A geographic approach to housing price prediction

The neighborhood is an important factor when you look for a house.
How can we evaluate the geographic value?

🛒 Introduction

Initial meetings with real estate clients often involve a reality check around price expectations. For example, a buyer comes in expecting they can get much more for their money than is reasonable given the market. Alternatively, a seller assumes they can get a price much higher than is typical due to anecdotal evidence that the market is much hotter. Depending on the disconnect's severity, these meetings can be tense and time-consuming as they are less likely to end in a transaction.

Predicting the house price with the house features is a standard machine learning topic. And the neighborhood is usually an essential factor that influences the housing prices. However, neighborhoods are seldom arbitrarily defined. Sometimes there are neighborhoods within a broader neighborhood, and sometimes the neighborhoods consist of just a few blocks. What if we could estimate the geographic value of the house instead of labeling each house with a few pre-defined neighborhoods? Could this continuous feature improve the price prediction model? This project explores the housing sales data in Ames, IA. Various machine learning models were explored, and the final results were deployed in a preliminary interactive dashboard (R Shiny).

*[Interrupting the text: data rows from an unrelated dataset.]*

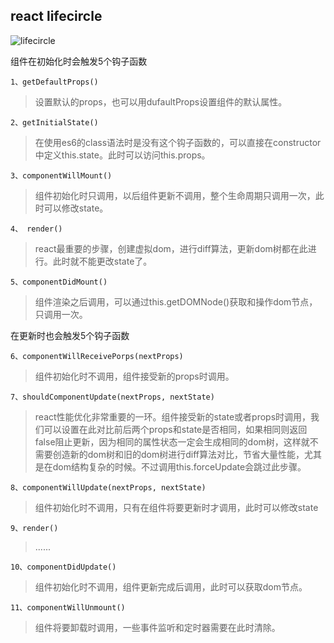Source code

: ## react lifecircle

![lifecircle](reactlifecircle.png)

组件在初始化时会触发5个钩子函数

`1、getDefaultProps()`

> 设置默认的props，也可以用dufaultProps设置组件的默认属性。

`2、getInitialState()`

> 在使用es6的class语法时是没有这个钩子函数的，可以直接在constructor中定义this.state。此时可以访问this.props。

`3、componentWillMount()`

> 组件初始化时只调用，以后组件更新不调用，整个生命周期只调用一次，此时可以修改state。

`4、 render()`

> react最重要的步骤，创建虚拟dom，进行diff算法，更新dom树都在此进行。此时就不能更改state了。

`5、componentDidMount()`

> 组件渲染之后调用，可以通过this.getDOMNode()获取和操作dom节点，只调用一次。

在更新时也会触发5个钩子函数


`6、componentWillReceivePorps(nextProps)`

> 组件初始化时不调用，组件接受新的props时调用。

`7、shouldComponentUpdate(nextProps, nextState)`

> react性能优化非常重要的一环。组件接受新的state或者props时调用，我们可以设置在此对比前后两个props和state是否相同，如果相同则返回false阻止更新，因为相同的属性状态一定会生成相同的dom树，这样就不需要创造新的dom树和旧的dom树进行diff算法对比，节省大量性能，尤其是在dom结构复杂的时候。不过调用this.forceUpdate会跳过此步骤。

`8、componentWillUpdate(nextProps, nextState)`

> 组件初始化时不调用，只有在组件将要更新时才调用，此时可以修改state

`9、render()`

> ......

`10、componentDidUpdate()`

> 组件初始化时不调用，组件更新完成后调用，此时可以获取dom节点。

`11、componentWillUnmount()`

> 组件将要卸载时调用，一些事件监听和定时器需要在此时清除。

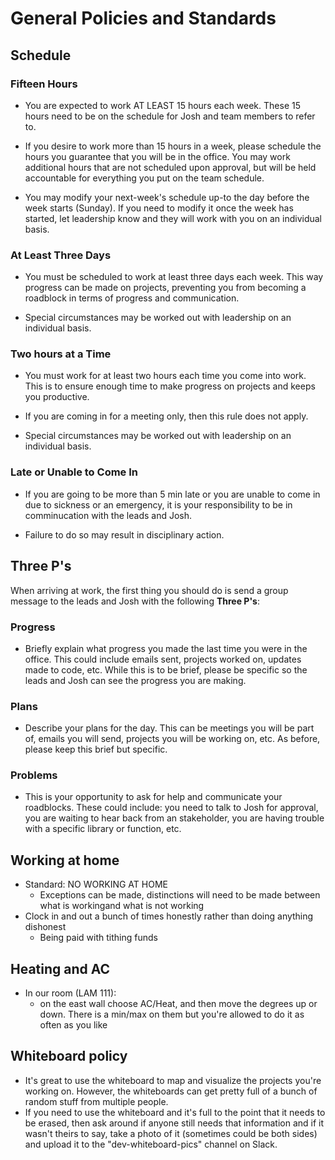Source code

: # General Policies and Standards

## Schedule
### Fifteen Hours

* You are expected to work AT LEAST 15 hours each week. These 15 hours need to be on the schedule for Josh and team members to refer to. 

* If you desire to work more than 15 hours in a week, please schedule the hours you guarantee that you will be in the office. You may work additional hours that are not scheduled upon approval, but will be held accountable for everything you put on the team schedule.

* You may modify your next-week's schedule up-to the day before the week starts (Sunday). If you need to modify it once the week has started, let leadership know and they will work with you on an individual basis.

### At Least Three Days
* You must be scheduled to work at least three days each week. This way progress can be made on projects, preventing you from becoming a roadblock in terms of progress and communication.

* Special circumstances may be worked out with leadership on an individual basis.

### Two hours at a Time
* You must work for at least two hours each time you come into work. This is to ensure enough time to make progress on projects and keeps you productive.

* If you are coming in for a meeting only, then this rule does not apply. 

* Special circumstances may be worked out with leadership on an individual basis.

### Late or Unable to Come In
* If you are going to be more than 5 min late or you are unable to come in due to sickness or an emergency, it is your responsibility to be in comminucation with the leads and Josh.

* Failure to do so may result in disciplinary action.

## Three P's
When arriving at work, the first thing you should do is send a group message to the leads and Josh with the following **Three P's**:

### Progress
* Briefly explain what progress you made the last time you were in the office. This could include emails sent, projects worked on, updates made to code, etc. While this is to be brief, please be specific so the leads and Josh can see the progress you are making.

### Plans
* Describe your plans for the day. This can be meetings you will be part of, emails you will send, projects you will be working on, etc. As before, please keep this brief but specific.

### Problems
* This is your opportunity to ask for help and communicate your roadblocks. These could include: you need to talk to Josh for approval, you are waiting to hear back from an stakeholder, you are having trouble with a specific library or function, etc.

## Working at home
* Standard: NO WORKING AT HOME
    * Exceptions can be made, distinctions will need to be made between what is workingand what is not working
* Clock in and out a bunch of times honestly rather than doing anything dishonest
    * Being paid with tithing funds  

## Heating and AC
* In our room (LAM 111):
    * on the east wall choose AC/Heat, and then move the degrees up or down. There is a min/max on them but you're allowed to do it as often as you like

## Whiteboard policy
* It's great to use the whiteboard to map and visualize the projects you're working on. However, the whiteboards can get pretty full of a bunch of random stuff from multiple people. 
* If you need to use the whiteboard and it's full to the point that it needs to be erased, then ask around if anyone still needs that information and if it wasn't theirs to say, take a photo of it (sometimes could be both sides) and upload it to the "dev-whiteboard-pics" channel on Slack.

<!-- 8.  How to get office supplies
    1.  The drawers next to Station F in our office have supplies for our team.
    1.  LAM 118 - Sister Tonks' office has refills for office supplies, just go to that office and tell her where you work and she will get you the supplies you need. -->
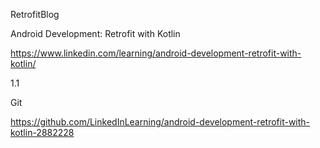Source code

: RetrofitBlog

Android Development: Retrofit with Kotlin

https://www.linkedin.com/learning/android-development-retrofit-with-kotlin/

1.1

Git

https://github.com/LinkedInLearning/android-development-retrofit-with-kotlin-2882228

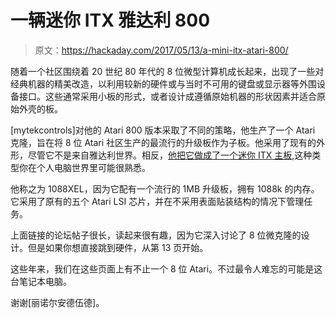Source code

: # 一辆迷你 ITX 雅达利 800

> 原文：<https://hackaday.com/2017/05/13/a-mini-itx-atari-800/>

随着一个社区围绕着 20 世纪 80 年代的 8 位微型计算机成长起来，出现了一些对经典机器的精美改造，以利用较新的硬件或与当时不可用的键盘或显示器等外围设备接口。这些通常采用小板的形式，或者设计成遵循原始机器的形状因素并适合原始外壳的板。

[mytekcontrols]对他的 Atari 800 版本采取了不同的策略，他生产了一个 Atari 克隆，旨在将 8 位 Atari 社区生产的最流行的升级板作为子板。他采用了现有的外形，尽管它不是来自雅达利世界。相反，[他把它做成了一个迷你 ITX 主板](http://atariage.com/forums/topic/261147-1088xel-alternative-mother-board-project/),这种类型你在个人电脑世界里可能很熟悉。

他称之为 1088XEL，因为它配有一个流行的 1MB 升级板，拥有 1088k 的内存。它采用了原有的五个 Atari LSI 芯片，并在不采用表面贴装结构的情况下管理任务。

上面链接的论坛帖子很长，读起来很有趣，因为它深入讨论了 8 位微克隆的设计。但是如果你想直接跳到硬件，从第 13 页开始。

这些年来，我们在这些页面上有不止一个 8 位 Atari。不过最令人难忘的可能是这台笔记本电脑。

谢谢[丽诺尔安德伍德]。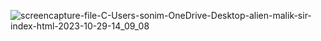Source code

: 
![screencapture-file-C-Users-sonim-OneDrive-Desktop-alien-malik-sir-index-html-2023-10-29-14_09_08](https://github.com/Mihir-72/pr.background/assets/144117994/5798cf25-3a33-4a19-85f6-c4b64a79bb14)


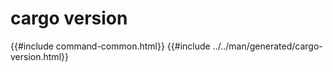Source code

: # cargo version
{{#include command-common.html}}
{{#include ../../man/generated/cargo-version.html}}
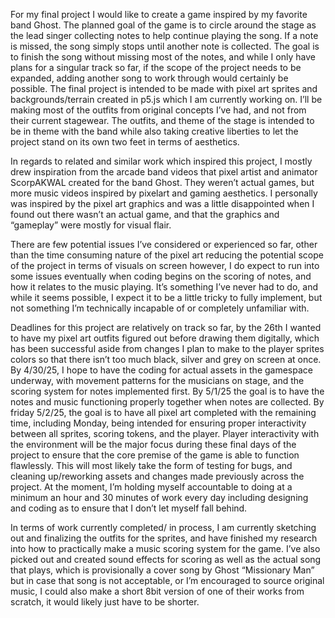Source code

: For my final project I would like to create a game inspired by my favorite band Ghost. The planned goal of the game is to circle around the stage as the lead singer collecting notes to help continue playing the song. If a note is missed, the song simply stops until another note is collected. The goal is to finish the song without missing most of the notes, and while I only have plans for a singular track so far, if the scope of the project needs to be expanded, adding another song to work through would certainly be possible. The final project is intended to be made with pixel art sprites and backgrounds/terrain created in p5.js which I am currently working on.  I’ll be making most of the outfits from original concepts I’ve had, and not from their current stagewear. The outfits, and theme of the stage is intended to be in theme with the band while also taking creative liberties to let the project stand on its own two feet in terms of aesthetics.

In regards to related and similar work which inspired this project, I mostly drew inspiration from the arcade band videos that pixel artist and animator ScorpAKWAL created for the band Ghost. They weren’t actual games, but more music videos inspired by pixelart and gaming aesthetics. I personally was inspired by the pixel art graphics and was a little disappointed when I found out there wasn’t an actual game, and that the graphics and “gameplay”  were mostly for visual flair.

There are few potential issues I’ve considered or experienced so far, other than the time consuming nature of the pixel art reducing the potential  scope of the project in terms of visuals on screen however, I do expect to run into some issues eventually when coding begins on the scoring of notes, and how it relates to the music playing. It’s something I’ve never had to do, and while it seems possible, I expect it to be a little tricky to fully implement, but not something I’m technically incapable of or completely unfamiliar with.


Deadlines for this project are relatively on track so far, by the 26th I wanted to have my pixel art outfits figured out before drawing them digitally, which has been successful aside from changes I plan to make to the player sprites colors so that there isn’t too much black, silver and grey on screen at once. By 4/30/25, I hope to have the coding for actual assets in the gamespace underway, with movement patterns for the musicians on stage, and the scoring system for notes implemented first. By 5/1/25 the goal is to have the notes and music functioning properly together when notes are collected. By friday 5/2/25, the goal is to have all pixel art completed with the remaining time, including  Monday, being intended for ensuring proper interactivity between all sprites, scoring tokens, and the player. Player interactivity with the environment will be the major focus during these final days of the project to ensure that the core premise of the game is able to function flawlessly. This will most likely take the form of testing for bugs, and cleaning up/reworking assets and changes made previously across the project. At the moment, I’m holding myself accountable to doing at a minimum an hour and 30 minutes of work every day including designing and coding as to ensure that I don’t let myself fall behind. 

In terms of work currently completed/ in process, I am currently sketching out and finalizing the outfits for the sprites, and have finished my research into how to practically make a music scoring system for the game. I’ve also picked out and created sound effects for scoring as well as the actual song that plays, which is provisionally a cover song by Ghost “Missionary Man” but in case that song is not acceptable, or I’m encouraged to source original music, I could also make a short 8bit version of one of their works from scratch, it would likely just have to be shorter.

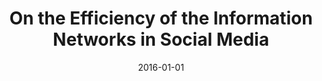 ---
title: "On the Efficiency of the Information Networks in Social Media"
collection: publications
date: 2016-01-01
year: 2016
venue: 'ACM WSDM&apos;16'
paperurl: 'http://www.mpi-sws.org/~pms/efficiency-info.pdf'
resourceslug: no_resource
authors: 'M. Babaei†, P.A. Grabowicz†, I. Valera, K.P. Gummadi, M. Gomez-Rodriguez'
---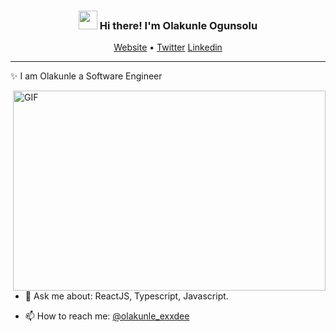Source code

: 
<!-- Heading -->
<h3 align="center"><img src = "https://raw.githubusercontent.com/MartinHeinz/MartinHeinz/master/wave.gif" width = 30px> Hi there! I'm  Olakunle Ogunsolu</h3>

<p align="center">
  <a href="https://www.ogunsolu.xyz">Website</a> •
  <a href="https://twitter.com/olakunle_exxdee">Twitter</a>
  <a href="https://www.linkedin.com/in/ogunsoluolakunle">Linkedin</a>
</p>

 <!-- About section -->

---
✨ I am  Olakunle a Software Engineer


<!-- code gif-->
<img align="right" alt="GIF" src="./code.gif" width="500" height="320" />  

- 💬 Ask me about: ReactJS, Typescript, Javascript.

- 📫 How to reach me: [@olakunle_exxdee](https://twitter.com/olakunle_exxdee)



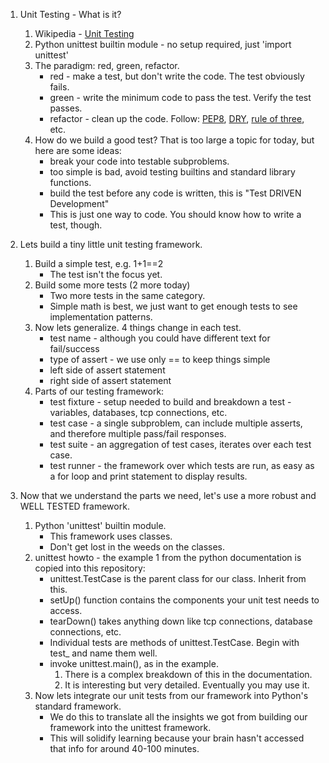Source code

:     
    
1. Unit Testing - What is it?    

    1. Wikipedia - [Unit Testing](http://en.wikipedia.org/wiki/Unit_testing)    
    2. Python unittest builtin module - no setup required, just 'import unittest'    
    3. The paradigm: red, green, refactor.    
        - red - make a test, but don't write the code. The test obviously fails.    
        - green - write the minimum code to pass the test. Verify the test passes.    
        - refactor - clean up the code. Follow: [PEP8](http://legacy.python.org/dev/peps/pep-0008/#maximum-line-length), [DRY](http://en.wikipedia.org/wiki/Don't_repeat_yourself), [rule of three](http://en.wikipedia.org/wiki/Rule_of_three_(computer_programming)), etc.    
    4. How do we build a good test? That is too large a topic for today, but here are some ideas:    
        -  break your code into testable subproblems.    
        -  too simple is bad, avoid testing builtins and standard library functions.    
        -  build the test before any code is written, this is "Test DRIVEN Development"    
        -  This is just one way to code. You should know how to write a test, though.    
    
    
2. Lets build a tiny little unit testing framework.    
    1. Build a simple test, e.g. 1+1==2    
        -  The test isn't the focus yet.    
    2. Build some more tests (2 more today)    
        -  Two more tests in the same category.    
        -  Simple math is best, we just want to get enough tests to see implementation patterns.    
    3. Now lets generalize. 4 things change in each test.    
        -  test name - although you could have different text for fail/success    
        -  type of assert - we use only == to keep things simple    
        -  left side of assert statement    
        -  right side of assert statement    
    4. Parts of our testing framework:    
        -  test fixture - setup needed to build and breakdown a test - variables, databases, tcp connections, etc.    
        -  test case - a single subproblem, can include multiple asserts, and therefore multiple pass/fail responses.    
        -  test suite - an aggregation of test cases, iterates over each test case.    
        -  test runner - the framework over which tests are run, as easy as a for loop and print statement to display results.    
    
    
3. Now that we understand the parts we need, let's use a more robust and WELL TESTED framework.    
    1. Python 'unittest' builtin module.    
        -  This framework uses classes.    
        -  Don't get lost in the weeds on the classes.    
    2. unittest howto - the example 1 from the python documentation is copied into this repository:    
        -  unittest.TestCase is the parent class for our class. Inherit from this.    
        -  setUp() function contains the components your unit test needs to access.    
        -  tearDown() takes anything down like tcp connections, database connections, etc.    
        -  Individual tests are methods of unittest.TestCase. Begin with test_ and name them well.    
        -  invoke unittest.main(), as in the example.     
            1. There is a complex breakdown of this in the documentation.    
            2. It is interesting but very detailed. Eventually you may use it.    
    3. Now lets integrate our unit tests from our framework into Python's standard framework.    
        -  We do this to translate all the insights we got from building our framework into the unittest framework.    
        -  This will solidify learning because your brain hasn't accessed that info for around 40-100 minutes.    
    
    
    
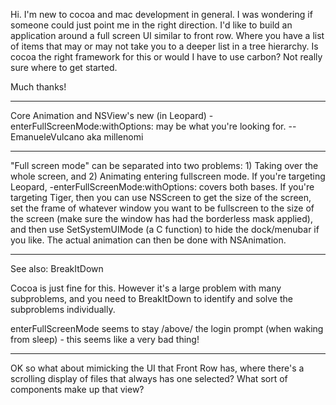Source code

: Hi.  I'm new to cocoa and mac development in general.  I was wondering if someone could just point me in the right direction.
I'd like to build an application around a full screen UI similar to front row.  Where you have a list of items that may or may not take you to a deeper list in a tree hierarchy. Is cocoa the right framework for this or would I have to use carbon? Not really sure where to get started.

Much thanks!

----

Core Animation and NSView's new (in Leopard) -enterFullScreenMode:withOptions: may be what you're looking for. -- EmanueleVulcano aka millenomi

----

"Full screen mode" can be separated into two problems: 1) Taking over the whole screen, and 2) Animating entering fullscreen mode.  If you're targeting Leopard, -enterFullScreenMode:withOptions: covers both bases.  If you're targeting Tiger, then you can use NSScreen to get the size of the screen, set the frame of whatever window you want to be fullscreen to the size of the screen (make sure the window has had the borderless mask applied), and then use SetSystemUIMode (a C function) to hide the dock/menubar if you like.  The actual animation can then be done with NSAnimation.

----
See also: BreakItDown

Cocoa is just fine for this. However it's a large problem with many subproblems, and you need to BreakItDown to identify and solve the subproblems individually.

enterFullScreenMode seems to stay /above/ the login prompt (when waking from sleep) - this seems like a very bad thing!

----

OK so what about mimicking the UI that Front Row has, where there's a scrolling display of files that always has one selected?  What sort of components make up that view?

🖥️ Exploratory data analysis

Visualization of the neighborhoods

As seen in one of my previous projects, New York City: Booms and Blooms, neighborhoods bloom through a series of construction booms and development in the city/town. The age of the houses is first visualized in the image below. As the neighborhood name indicates, the Old Town neighborhood was the oldest in Ames. And then, new neighborhoods formed one-by-one around the Old Town and became the current Ames. The newest neighborhoods were near the town perimeter.

The second map shows the sale price for each house. As expected, most houses sold at high prices (> $400,000) are found in the newer neighborhoods. Significantly, the house sale prices in Northridge Heights and Northridge neighborhoods were more than 2x the price of the median house sale price (~$160,000).

Most of the houses in Ames are single-family houses. And the median house sales price was around $160,000 from 2006-2010. The price is then plotted against the square footage of the living area. There is a high correlation between the housing price and the area, as shown with a regression line (blue).

For a fair comparison among houses, we can divide the sales price by the area to obtain the price per ft2. Two of the most controlling factors of the housing price were the overall quality and condition of the houses and the average price per ft2. As expected, houses with high quality and in good condition were valued more.

👨‍🔧 Feature engineering

The neighborhood was labeled inconsistently, and the sizes of the neighborhoods (i.e., the number of houses in each neighborhood) varied. Some neighborhoods had less than ten sales data, which could result in overfitting. Instead of using a categorical feature, we engineered a new numerical feature related to the geographic value. The geographic value is determined after the model is trained.

The geographic value indicates the value added to the house for being at that location. The same house with the same features will have a higher price if the geographical value is high. Using this feature, we can estimate the house price without labeling it in a specific neighborhood. Interestingly, the geographic value correlated with the crime rate – regions with higher crime rates have lower geographic values.

We can also visualize the geographic value in 3D, where the height of the surface corresponds to the geographic value (see below).
One of the notable locations is the Iowa State University Campus town (the peak at the front). The houses around this area has a higher value since Ames is a college town.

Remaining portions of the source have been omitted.